I created a cluster in Google DataProc with the following commands:
gcloud beta dataproc clusters create my-cluster \
--project my-project \
--bucket my-bucket \
--region my-region \
--zone my-zone \
--num-workers 5 \
--service-account my-service-account \
--initialization-actions gs://goog-dataproc-initialization-actions-${REGION}/connectors/connectors.sh,gs://goog-dataproc-initialization-actions-${REGION}/datalab/datalab.sh \
--metadata gcs-connector-version=2.0.0 \
--metadata bigquery-connector-version=1.0.0 \
--scopes cloud-platform \
--optional-components=ANACONDA,JUPYTER,ZEPPELIN,PRESTO \
--metadata PIP_PACKAGES=numpy:scipy:pandas:scikit-learn:matplotlib:seaborn \
--image-version=1.4 \
--properties=^#^spark:spark.jars='gs://spark-lib/bigquery/spark-bigquery-latest.jar'#spark:spark.jars.packages='org.apache.spark:spark-avro_2.12:2.4.4'#zeppelin:zeppelin.notebook.gcs.dir="gs://${BUCKET}/notebooks/zeppelin/${CLUSTER_NAME}"#dataproc:jupyter.notebook.gcs.dir="gs://${BUCKET}/notebooks/jupyter/${CLUSTER_NAME}"
I tried two methods for pip:
1) Adding gs://goog-dataproc-initialization-actions-${REGION}/python/pip-install.sh
to initialization-actions, following this link: Dataproc python configuration, but it caused creation of cluster failed.

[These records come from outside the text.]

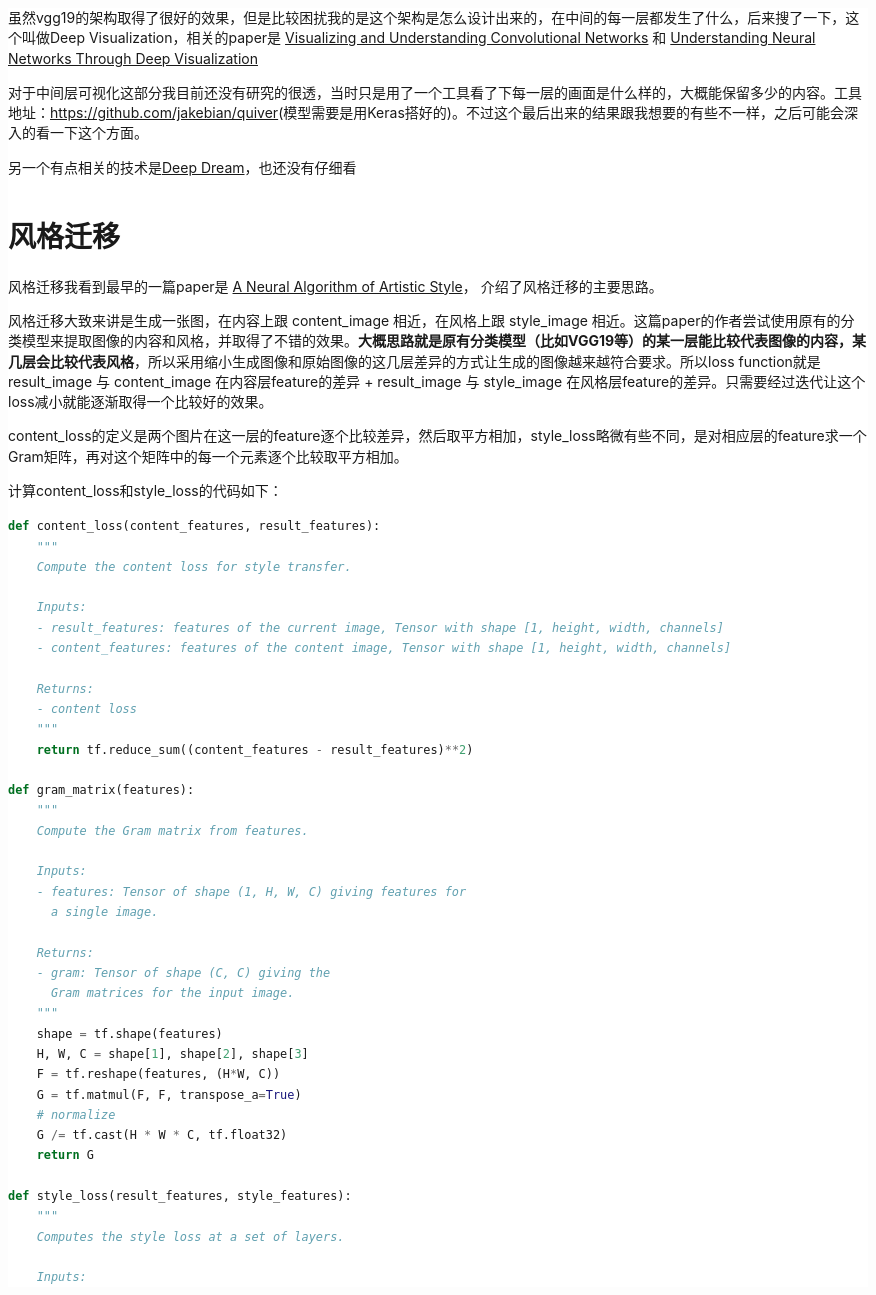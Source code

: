 虽然vgg19的架构取得了很好的效果，但是比较困扰我的是这个架构是怎么设计出来的，在中间的每一层都发生了什么，后来搜了一下，这个叫做Deep Visualization，相关的paper是 [Visualizing and Understanding Convolutional Networks](https://arxiv.org/pdf/1311.2901.pdf) 和 [Understanding Neural Networks Through Deep Visualization](http://yosinski.com/media/papers/Yosinski__2015__ICML_DL__Understanding_Neural_Networks_Through_Deep_Visualization__.pdf)

对于中间层可视化这部分我目前还没有研究的很透，当时只是用了一个工具看了下每一层的画面是什么样的，大概能保留多少的内容。工具地址：<https://github.com/jakebian/quiver>(模型需要是用Keras搭好的)。不过这个最后出来的结果跟我想要的有些不一样，之后可能会深入的看一下这个方面。

另一个有点相关的技术是[Deep Dream](https://deepdreamgenerator.com/)，也还没有仔细看

# 风格迁移

风格迁移我看到最早的一篇paper是 [A Neural Algorithm of Artistic Style](https://arxiv.org/pdf/1508.06576.pdf)， 介绍了风格迁移的主要思路。

风格迁移大致来讲是生成一张图，在内容上跟 content_image 相近，在风格上跟 style_image 相近。这篇paper的作者尝试使用原有的分类模型来提取图像的内容和风格，并取得了不错的效果。**大概思路就是原有分类模型（比如VGG19等）的某一层能比较代表图像的内容，某几层会比较代表风格**，所以采用缩小生成图像和原始图像的这几层差异的方式让生成的图像越来越符合要求。所以loss function就是 result_image 与 content_image 在内容层feature的差异 + result_image 与 style_image 在风格层feature的差异。只需要经过迭代让这个loss减小就能逐渐取得一个比较好的效果。

content_loss的定义是两个图片在这一层的feature逐个比较差异，然后取平方相加，style_loss略微有些不同，是对相应层的feature求一个Gram矩阵，再对这个矩阵中的每一个元素逐个比较取平方相加。

计算content_loss和style_loss的代码如下：

``` python
def content_loss(content_features, result_features):
    """
    Compute the content loss for style transfer.
    
    Inputs:
    - result_features: features of the current image, Tensor with shape [1, height, width, channels]
    - content_features: features of the content image, Tensor with shape [1, height, width, channels]
    
    Returns:
    - content loss
    """
    return tf.reduce_sum((content_features - result_features)**2)

def gram_matrix(features):
    """
    Compute the Gram matrix from features.
    
    Inputs:
    - features: Tensor of shape (1, H, W, C) giving features for
      a single image.

    Returns:
    - gram: Tensor of shape (C, C) giving the
      Gram matrices for the input image.
    """
    shape = tf.shape(features)
    H, W, C = shape[1], shape[2], shape[3]
    F = tf.reshape(features, (H*W, C))
    G = tf.matmul(F, F, transpose_a=True)
    # normalize 
    G /= tf.cast(H * W * C, tf.float32)
    return G

def style_loss(result_features, style_features):
    """
    Computes the style loss at a set of layers.
    
    Inputs:
```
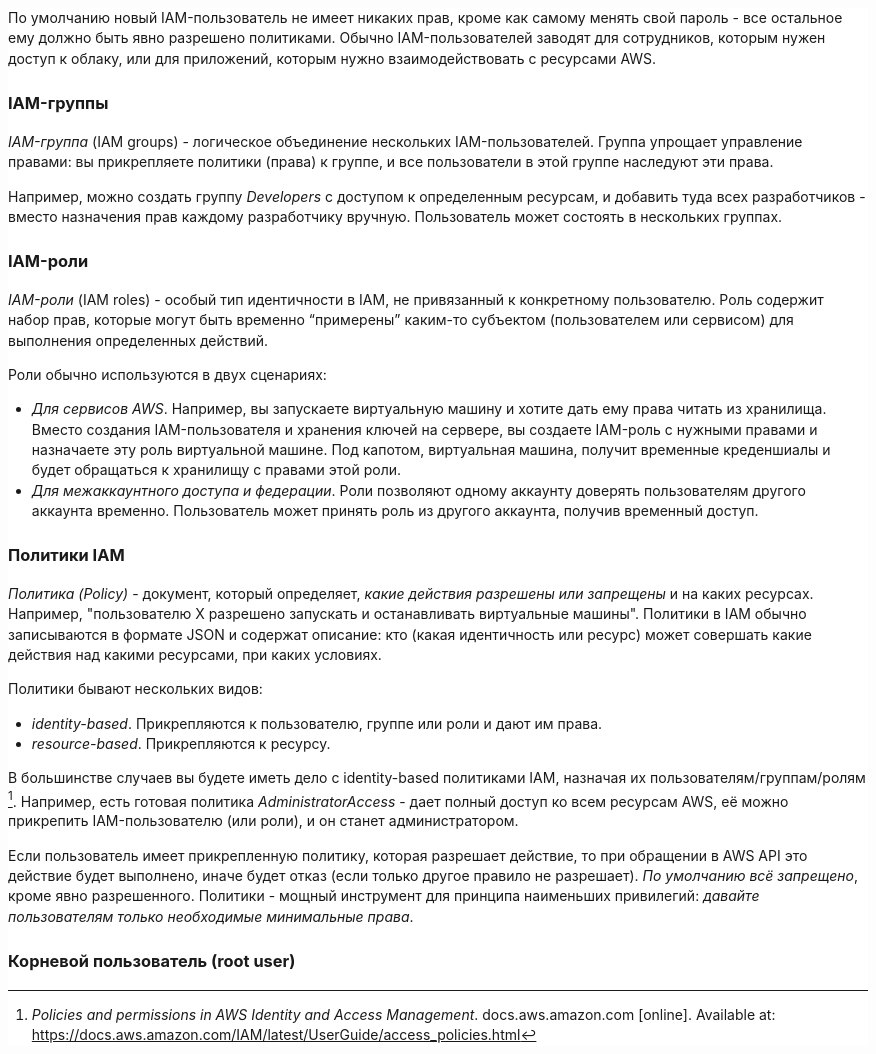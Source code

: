 По умолчанию новый IAM-пользователь не имеет никаких прав, кроме как самому менять свой пароль - все остальное ему должно быть явно разрешено политиками. Обычно IAM-пользователей заводят для сотрудников, которым нужен доступ к облаку, или для приложений, которым нужно взаимодействовать с ресурсами AWS.

### IAM-группы

*IAM-группа* (IAM groups) - логическое объединение нескольких IAM-пользователей. Группа упрощает управление правами: вы прикрепляете политики (права) к группе, и все пользователи в этой группе наследуют эти права. 

Например, можно создать группу *Developers* с доступом к определенным ресурсам, и добавить туда всех разработчиков - вместо назначения прав каждому разработчику вручную. Пользователь может состоять в нескольких группах.


### IAM-роли

*IAM-роли* (IAM roles) - особый тип идентичности в IAM, не привязанный к конкретному пользователю. Роль содержит набор прав, которые могут быть временно “примерены” каким-то субъектом (пользователем или сервисом) для выполнения определенных действий.  


Роли обычно используются в двух сценариях:

- *Для сервисов AWS*. Например, вы запускаете виртуальную машину и хотите дать ему права читать из хранилища. Вместо создания IAM-пользователя и хранения ключей на сервере, вы создаете IAM-роль с нужными правами и назначаете эту роль виртуальной машине. Под капотом, виртуальная машина, получит временные креденшиалы и будет обращаться к хранилищу с правами этой роли.
- *Для межаккаунтного доступа и федерации*. Роли позволяют одному аккаунту доверять пользователям другого аккаунта временно. Пользователь может принять роль из другого аккаунта, получив временный доступ.

### Политики IAM

_Политика (Policy)_ - документ, который определяет, *какие действия разрешены или запрещены* и на каких ресурсах. Например, "пользователю X разрешено запускать и останавливать виртуальные машины". Политики в IAM обычно записываются в формате JSON и содержат описание: кто (какая идентичность или ресурс) может совершать какие действия над какими ресурсами, при каких условиях.

Политики бывают нескольких видов:

- _identity-based_. Прикрепляются к пользователю, группе или роли и дают им права. 
- _resource-based_. Прикрепляются к ресурсу.

В большинстве случаев вы будете иметь дело с identity-based политиками IAM, назначая их пользователям/группам/ролям [^7]. Например, есть готовая политика *AdministratorAccess* - дает полный доступ ко всем ресурсам AWS, её можно прикрепить IAM-пользователю (или роли), и он станет администратором. 

Если пользователь имеет прикрепленную политику, которая разрешает действие, то при обращении в AWS API это действие будет выполнено, иначе будет отказ (если только другое правило не разрешает). *По умолчанию всё запрещено*, кроме явно разрешенного. Политики - мощный инструмент для принципа наименьших привилегий: *давайте пользователям только необходимые минимальные права*.

### Корневой пользователь (root user)


[^1]: _Overview of Amazon Web Services_. docs.aws.amazon.com [online]. Available at: https://docs.aws.amazon.com/whitepapers/latest/aws-overview/introduction.html
[^2]: _Cloud computing with AWS_. aws.amazon.com [online]. Available at: https://aws.amazon.com/what-is-aws/
[^3]: _AWS Infrastructure Offerings_. aws.amazon.com [online]. Available at: https://aws.amazon.com/about-aws/global-infrastructure/regions_az/
[^4]: _Global infrastructure_. docs.aws.amazon.com [online]. Available at: https://docs.aws.amazon.com/whitepapers/latest/aws-overview/global-infrastructure.html
[^5]: _What to Consider when Selecting a Region for your Workloads_. aws.amazon.com [online]. Available at: https://aws.amazon.com/blogs/architecture/what-to-consider-when-selecting-a-region-for-your-workloads/
[^6]: _IAM Identities_. docs.aws.amazon.com [online]. Available at: https://docs.aws.amazon.com/IAM/latest/UserGuide/id.html
[^7]: _Policies and permissions in AWS Identity and Access Management_. docs.aws.amazon.com [online]. Available at: https://docs.aws.amazon.com/IAM/latest/UserGuide/access_policies.html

The error message is: Initialization action failed. Failed action 'gs://goog-dataproc-initialization-actions-us-central1/python/pip-install.sh', see output in: gs://my-bucket/google-cloud-dataproc-metainfo/df1234gs-3423-647e-bdf4-dfas1231das/my-cluster-m/dataproc-initialization-script-2_output
. I can share the file if needed.
2) Use the commands above to create the cluster. It was able to create the cluster. Strangely, when I login to the master node and tried pip, it seems that pip command is available. However, if I run the pip command in Jupyter, for example, pip install --upgrade pip
, while the command went through, the kernel goes into dead and restart iteratively and makes Jupyter not usable.
I used to be able to create cluster and ran smoothly with Image 1.4.4, gcs_connector
of 1.9.16 and bq_connector
of 0.13.16. I'm not sure if there is any changes under the hook. Any suggestion is appreciated.